■ Work request ■
Locate the string "right" in the records below. Copy every line where it occurs.

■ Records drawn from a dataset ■
========================

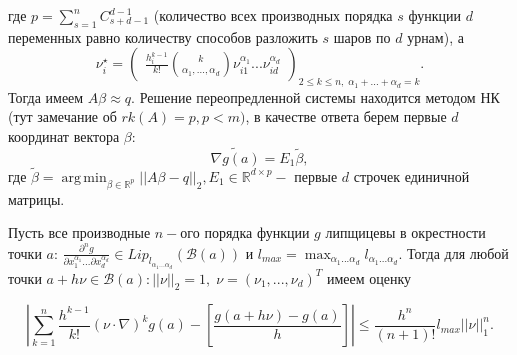 \documentclass[12 pt, russian]{article}
\DeclareMathOperator*{\argmin}{arg\,min}
\begin{document}
где $p = \sum_{s=1}^{n} C_{s+d-1}^{d-1}$ (количество всех производных порядка $s$ функции $d$ переменных равно количеству способов разложить $s$ шаров по $d$ урнам), а $$\nu_i^{\star} = \begin{pmatrix} \frac{h^{k-1}_i}{k!}\binom{k}{\alpha_1, \dots, \alpha_d} \nu_{i1}^{\alpha_1}...\nu_{id}^{\alpha_d}\end{pmatrix}_{2\leq k \leq n, \; \alpha_1 + ... + \alpha_d = k}.$$ Тогда имеем $A\beta \approx q$. Решение переопредленной системы находится методом НК (тут замечание об $rk(A) = p, p < m)$, в качестве ответа берем первые $d$ координат вектора $\beta:$
\[ \tilde{\nabla g(a)} = E_1 \tilde{ \beta},\]
где $\tilde{ \beta} = \argmin_{\beta \in \mathbb{R}^p} ||A\beta - q||_2, E_1 \in \mathbb{R}^{d \times p} - $ первые $d$ строчек единичной матрицы.
\begin{Lemm}
Пусть все производные $n-$ого порядка функции $g$ липщицевы в окрестности точки $a$: $\frac{\partial^n g}{\partial x_1^{\alpha_1}...\partial x_d^{\alpha_d}} \in Lip_{l_{\alpha_1...\alpha_d}}(\mathcal{B}(a))$ и $l_{max} = \max_{\alpha_1...\alpha_d} l_{\alpha_1...\alpha_d}.$ Тогда для любой точки $a + h\nu \in \mathcal{B}(a): ||\nu||_2 =1, \; \nu = (\nu_1, ..., \nu_d)^T $ имеем оценку

$$ \left| \sum_{k=1}^n \frac{h^{k-1}}{k!}(\nu \cdot \nabla)^k g(a) - \left[ \frac{g(a + h\nu) - g(a)}{h} \right] \right| \leq \frac{h^n}{(n+1)!}l_{max}||\nu||^n_1.$$

\end{Lemm}
\end{document}
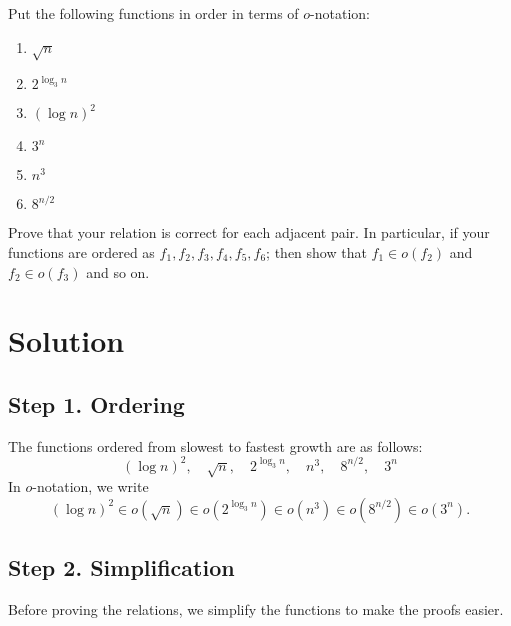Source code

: \documentclass[11pt]{article}
\begin{document}
    \setlength{\headheight}{26pt}
    \pagestyle{fancy}
    \fancyfoot[C]{}
    \fancyfoot[R]{\thepage}
    \renewcommand{\headrulewidth}{0.4pt}
    \renewcommand{\footrulewidth}{0.4pt}
    
	
    
    \begin{tcolorbox}[title={Problem 1 (20 pts)}]
        Put the following functions in order in terms of $o$-notation:
        \begin{enumerate}
            \item $\sqrt{n}$
            \item $2^{\log_3 n}$
            \item $(\log n )^2$
            \item $3^n$
            \item $n^3$
            \item $8^{n/2}$
        \end{enumerate}
        Prove that your relation is correct for each adjacent pair. In particular, if your functions are ordered as $f_1,f_2,f_3,f_4,f_5,f_6$; then show that $f_1 \in o(f_2)$ and $f_2 \in o(f_3)$ and so on.
    \end{tcolorbox}
    \section*{Solution}
    \subsection*{Step 1. Ordering}
    The functions ordered from slowest to fastest growth are as follows:
    \[
    (\log n)^2, \quad \sqrt{n},\quad 2^{\log_3 n},\quad n^3,\quad 8^{n/2},\quad 3^n
    \]
    In $o$-notation, we write
    \[
    (\log n)^2 \in o(\sqrt{n}) \in o(2^{\log_3 n}) \in o(n^3) \in o(8^{n/2}) \in o(3^n).
    \]

    \subsection*{Step 2. Simplification}
    Before proving the relations, we simplify the functions to make the proofs easier.
    
\end{document}
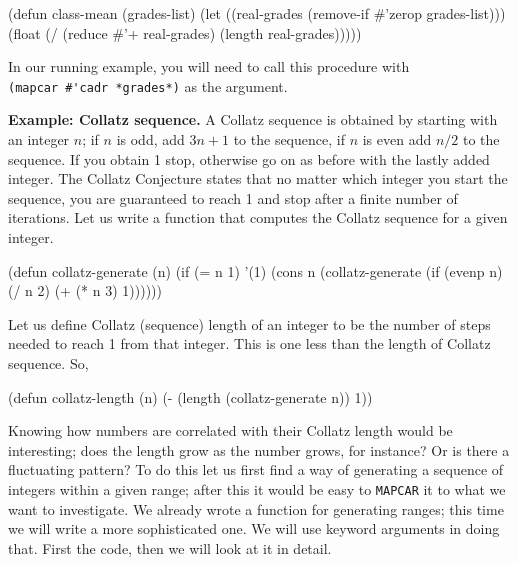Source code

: \documentclass[a4paper,11pt]{article}
\begin{document}
\begin{uenum}
\begin{lispcode}
(defun class-mean (grades-list)
  (let ((real-grades (remove-if #'zerop grades-list))) 
	(float (/
			(reduce #'+ real-grades) 
			(length real-grades)))))
\end{lispcode}

In our running example, you will need to call this procedure with\\ \Verb+(mapcar #'cadr *grades*)+ as the argument.

\item {\bf Example: Collatz sequence.} A Collatz sequence is obtained by starting with an integer $n$; if $n$ is odd, add $3n + 1$ to the sequence, if $n$ is even add $n/2$ to the sequence. If you obtain 1 stop, otherwise go on as before with the lastly added integer. The Collatz Conjecture states that no matter which integer you start the sequence, you are guaranteed to reach 1 and stop after a finite number of iterations. Let us write a function that computes the Collatz sequence for a given integer.


\begin{lispcode}
(defun collatz-generate (n)
  (if (= n 1) 
	'(1)
	(cons n (collatz-generate (if (evenp n)
								(/ n 2)
								(+ (* n 3) 1))))))
\end{lispcode}

\begin{uenumi}

\item Let us define Collatz (sequence) length of an integer to be the number of steps needed to reach 1 from that integer. This is one less than the length of Collatz sequence. So,

\begin{lispcode}
(defun collatz-length (n)
  (- (length (collatz-generate n)) 1))
\end{lispcode}

\item Knowing how numbers are correlated with their Collatz length would be interesting; does the length grow as the number grows, for instance? Or is there a fluctuating pattern? To do this let us first find a way of generating a sequence of integers within a given range; after this it would be easy to \Verb+MAPCAR+ it to what we want to investigate. We already wrote a function for generating ranges; this time we will write a more sophisticated one. We will use keyword arguments in doing that. First the code, then we will look at it in detail.


\end{uenumi}
\end{uenum}
\end{document}
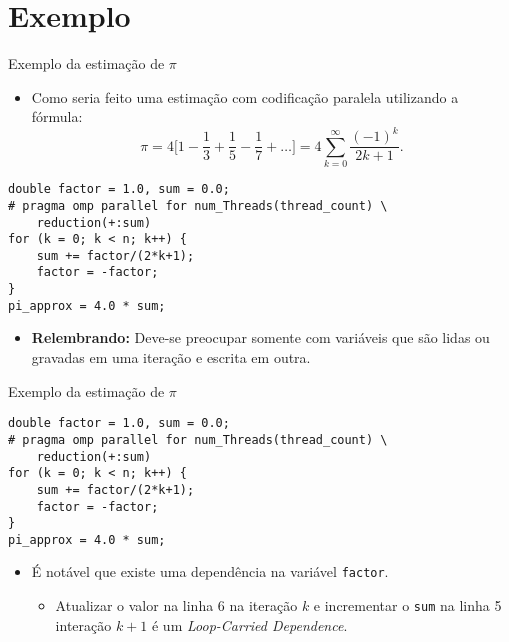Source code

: \section{Exemplo}

\begin{frame}[fragile]{Exemplo da estimação de $\pi$}
	\begin{itemize}
		\item Como seria feito uma estimação com codificação paralela utilizando a fórmula: 
		$$\pi = 4\Bigg[ 1 - \frac{1}{3} + \frac{1}{5} - \frac{1}{7} + \dots \Bigg] = 4 \sum\limits_{k=0}^\infty \frac{(-1)^k}{2k+1}.$$
	\end{itemize}

		\pause

	\begin{lstlisting}
double factor = 1.0, sum = 0.0;
# pragma omp parallel for num_Threads(thread_count) \
	reduction(+:sum)
for (k = 0; k < n; k++) {
	sum += factor/(2*k+1);
	factor = -factor;
}
pi_approx = 4.0 * sum;
	\end{lstlisting}

	\begin{itemize}
		\item {\bf Relembrando:} Deve-se preocupar somente com variáveis que são lidas ou gravadas em uma iteração e escrita em outra.
	\end{itemize}
\end{frame}




\begin{frame}[fragile]{Exemplo da estimação de $\pi$}
	\begin{lstlisting}
double factor = 1.0, sum = 0.0;
# pragma omp parallel for num_Threads(thread_count) \
	reduction(+:sum)
for (k = 0; k < n; k++) {
	sum += factor/(2*k+1);
	factor = -factor;
}
pi_approx = 4.0 * sum;
	\end{lstlisting}

	\begin{itemize}
		\item É notável que existe uma dependência na variável {\tt factor}.
				\pause
		\begin{itemize}
		    \item Atualizar o valor na linha 6 na iteração $k$ e incrementar o {\tt sum} na linha 5 interação $k+1$ é um \textit{Loop-Carried Dependence}.
		\end{itemize}
	\end{itemize}
\end{frame}



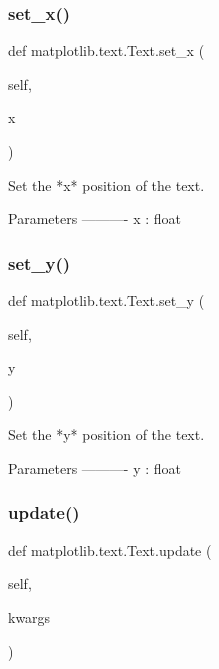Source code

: \subsubsection{\texorpdfstring{set\+\_\+x()}{set\_x()}}
{\footnotesize\ttfamily def matplotlib.\+text.\+Text.\+set\+\_\+x (\begin{DoxyParamCaption}\item[{}]{self,  }\item[{}]{x }\end{DoxyParamCaption})}

\begin{DoxyVerb}Set the *x* position of the text.

Parameters
----------
x : float
\end{DoxyVerb}
 \mbox{\label{classmatplotlib_1_1text_1_1Text_a14a8a79e3d231e38dd4993d9b9753343}} 
\subsubsection{\texorpdfstring{set\+\_\+y()}{set\_y()}}
{\footnotesize\ttfamily def matplotlib.\+text.\+Text.\+set\+\_\+y (\begin{DoxyParamCaption}\item[{}]{self,  }\item[{}]{y }\end{DoxyParamCaption})}

\begin{DoxyVerb}Set the *y* position of the text.

Parameters
----------
y : float
\end{DoxyVerb}
 \mbox{\label{classmatplotlib_1_1text_1_1Text_a2479817b5993015028fcd9d2c58affab}} 
\subsubsection{\texorpdfstring{update()}{update()}}
{\footnotesize\ttfamily def matplotlib.\+text.\+Text.\+update (\begin{DoxyParamCaption}\item[{}]{self,  }\item[{}]{kwargs }\end{DoxyParamCaption})}

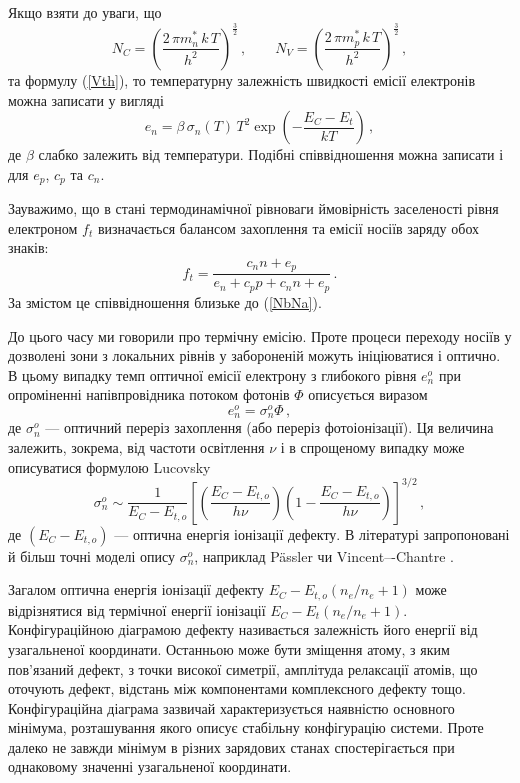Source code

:Якщо взяти до уваги, що
\begin{equation}
\label{Ncv}
N_C=\left(\frac{2\,\pi m_n^*\,k\,T}{h^2}\right)^{\frac{3}{2}}\,,\qquad N_V=\left(\frac{2\,\pi m_p^*\,k\,T}{h^2}\right)^{\frac{3}{2}}\,,
\end{equation}
та формулу (\ref{Vth}),
то температурну залежність швидкості емісії електронів можна записати у вигляді
\begin{equation}
\label{enT}
e_n=\beta\,\sigma_n(T)\,T^2 \exp\left(-\frac{E_C-E_t}{kT}\right)\,,
\end{equation}
де $\beta$ слабко залежить від температури.
Подібні співвідношення можна записати і для $e_p$, $c_p$ та $c_n$.

Зауважимо, що в стані термодинамічної рівноваги ймовірність заселеності рівня електроном $f_t$
визначається балансом захоплення та емісії носіїв заряду обох знаків:
\begin{equation}
\label{ft}
f_t=\frac{c_nn+e_p}{e_n+c_pp+c_nn+e_p}\,.
\end{equation}
За змістом це співвідношення близьке до (\ref{NbNa}).

До цього часу ми говорили про термічну емісію.
Проте процеси переходу носіїв у дозволені зони з локальних рівнів
у забороненій можуть ініціюватися і оптично.
В цьому випадку темп оптичної емісії електрону з глибокого рівня $e_n^o$
при опроміненні напівпровідника потоком фотонів $\Phi$ описується виразом
\begin{equation}
\label{enO}
e_n^o=\sigma_n^o\Phi\,,
\end{equation}
де
$\sigma_n^o$ --- оптичний переріз захоплення (або переріз фотоіонізації).
Ця величина залежить, зокрема, від частоти освітлення $\nu$ і в спрощеному випадку може
описуватися формулою Lucovsky \cite{tuomisto2019}
\begin{equation}
\label{SnO}
\sigma_n^o\sim \frac{1}{E_C-E_{t,o}} \left[\left(\frac{E_C-E_{t,o}}{h\nu}\right)\left(1-\frac{E_C-E_{t,o}}{h\nu}\right)\right]^{3/2}\,,
\end{equation}
де $(E_C-E_{t,o})$ --- оптична енергія іонізації дефекту.
В літературі запропоновані й більш точні моделі опису $\sigma_n^o$,
наприклад P\"{a}ssler \cite{Pasler_op} чи Vincent–-Chantre \cite{Chantre_op}.

Загалом оптична енергія іонізації дефекту $E_C-E_{t,o}(n_e/n_e+1)$ може
відрізнятися від термічної енергії іонізації $E_C-E_{t}(n_e/n_e+1)$.
Конфігураційною діаграмою дефекту називається залежність його енергії
від узагальненої координати.
Останньою може бути зміщення атому, з яким пов'язаний дефект,
з точки високої симетрії, амплітуда релаксації атомів, що оточують дефект,
відстань між компонентами комплексного дефекту тощо.
Конфігураційна діаграма зазвичай характеризується наявністю основного мінімума,
розташування якого описує стабільну конфігурацію системи.
Проте далеко не завжди мінімум в різних зарядових станах спостерігається при
однаковому значенні узагальненої координати.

========================

■ Exercise solution ■
$$ \left| \sum_{k=1}^n \frac{h^{k-1}}{k!}(\nu \cdot \nabla)^k g(a) - \left[ \frac{g(a + h\nu) - g(a)}{h} \right] \right| \leq \frac{h^n}{(n+1)!}l_{max}||\nu||^n_1.$$
N_C=\left(\frac{2\,\pi m_n^*\,k\,T}{h^2}\right)^{\frac{3}{2}}\,,\qquad N_V=\left(\frac{2\,\pi m_p^*\,k\,T}{h^2}\right)^{\frac{3}{2}}\,,
e_n=\beta\,\sigma_n(T)\,T^2 \exp\left(-\frac{E_C-E_t}{kT}\right)\,,
\sigma_n^o\sim \frac{1}{E_C-E_{t,o}} \left[\left(\frac{E_C-E_{t,o}}{h\nu}\right)\left(1-\frac{E_C-E_{t,o}}{h\nu}\right)\right]^{3/2}\,,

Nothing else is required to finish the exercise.